Long-lived, human-produced chlorine species, such as CFCs, led to depletion of the stratospheric ozone layer in the 1980s, most drastically seen in the Antarctic. After introduction of the UN Montreal protocol in 1987, which regulated emissions of ozone-depleting substances, stratospheric ozone began to recover; the Antarctic ozone hole is currently projected to return to pre-1980 levels in the middle to latter half of this century. However, atmospheric concentrations of dichloromethane - a short-lived, ozone-depleting substance not regulated by the Montreal Protocol - have risen in recent years and could be contributing to ozone loss.

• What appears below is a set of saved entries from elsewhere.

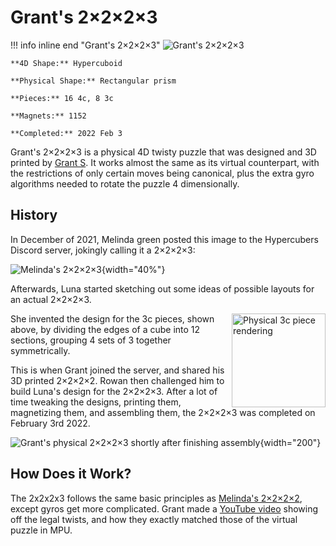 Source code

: # Grant's 2×2×2×3

!!! info inline end "Grant's 2×2×2×3"
    ![Grant's 2×2×2×3](https://assets.hypercubing.xyz/img/phys/grant_2x2x2x3_render.png)

    **4D Shape:** Hypercuboid

    **Physical Shape:** Rectangular prism

    **Pieces:** 16 4c, 8 3c

    **Magnets:** 1152

    **Completed:** 2022 Feb 3

Grant's 2×2×2×3 is a physical 4D twisty puzzle that was designed and 3D printed by [Grant S](/leaderboards/solvers/grant.md). It works almost the same as its virtual counterpart, with the restrictions of only certain moves being canonical, plus the extra gyro algorithms needed to rotate the puzzle 4 dimensionally.

## History

In December of 2021, Melinda green posted this image to the Hypercubers Discord server, jokingly calling it a 2×2×2×3:

![Melinda's 2×2×2×3](https://assets.hypercubing.xyz/img/phys/melinda_2x2x2x3.jpg){width="40%"}

Afterwards, Luna started sketching out some ideas of possible layouts for an actual 2×2×2×3.

<img src="https://assets.hypercubing.xyz/img/phys/3c.png" alt="Physical 3c piece rendering" width="150" align="right">

She invented the design for the 3c pieces, shown above, by dividing the edges of a cube into 12 sections, grouping 4 sets of 3 together symmetrically.

This is when Grant joined the server, and shared his 3D printed 2×2×2×2. Rowan then challenged him to build Luna's design for the 2×2×2×3. After a lot of time tweaking the designs, printing them, magnetizing them, and assembling them, the 2×2×2×3 was completed on February 3rd 2022.

![Grant's physical 2×2×2×3 shortly after finishing assembly](https://assets.hypercubing.xyz/img/phys/grant_2x2x2x3.jpg){width="200"}

## How Does it Work?

The 2x2x2x3 follows the same basic principles as [Melinda's 2×2×2×2](/puzzles/physical/2x2x2x2/index.md), except gyros get more complicated. Grant made a [YouTube video](https://www.youtube.com/watch?v=7on6xk9kq-g) showing off the legal twists, and how they exactly matched those of the virtual puzzle in MPU.
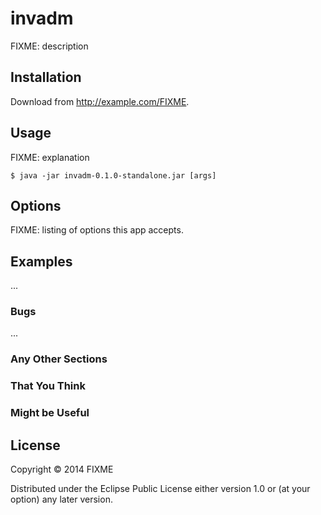 # invadm

FIXME: description

## Installation

Download from http://example.com/FIXME.

## Usage

FIXME: explanation

    $ java -jar invadm-0.1.0-standalone.jar [args]

## Options

FIXME: listing of options this app accepts.

## Examples

...

### Bugs

...

### Any Other Sections
### That You Think
### Might be Useful

## License

Copyright © 2014 FIXME

Distributed under the Eclipse Public License either version 1.0 or (at
your option) any later version.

Ryan Hossaini and colleagues use observations and simulations with a global chemical transport model to examine the sensitivity of future stratospheric chlorine and ozone levels to sustained dichloromethane growth. Their projections show that continued dichloromethane increases at the average trend observed from 2004-2014 would delay ozone recovery over Antarctica by 30 years. If dichloromethane concentrations stay at current levels, the delay in recovery would be only 5 years.
Although the future trajectory of dichloromethane is uncertain, without any regulations on emissions, it is likely concentrations will fall somewhere in between the ranges presented here. Because ozone changes in the lower stratosphere alter the amount of solar radiation reaching the Earth, particularly in the Southern Hemisphere, this potential delay should be considered in climate projections.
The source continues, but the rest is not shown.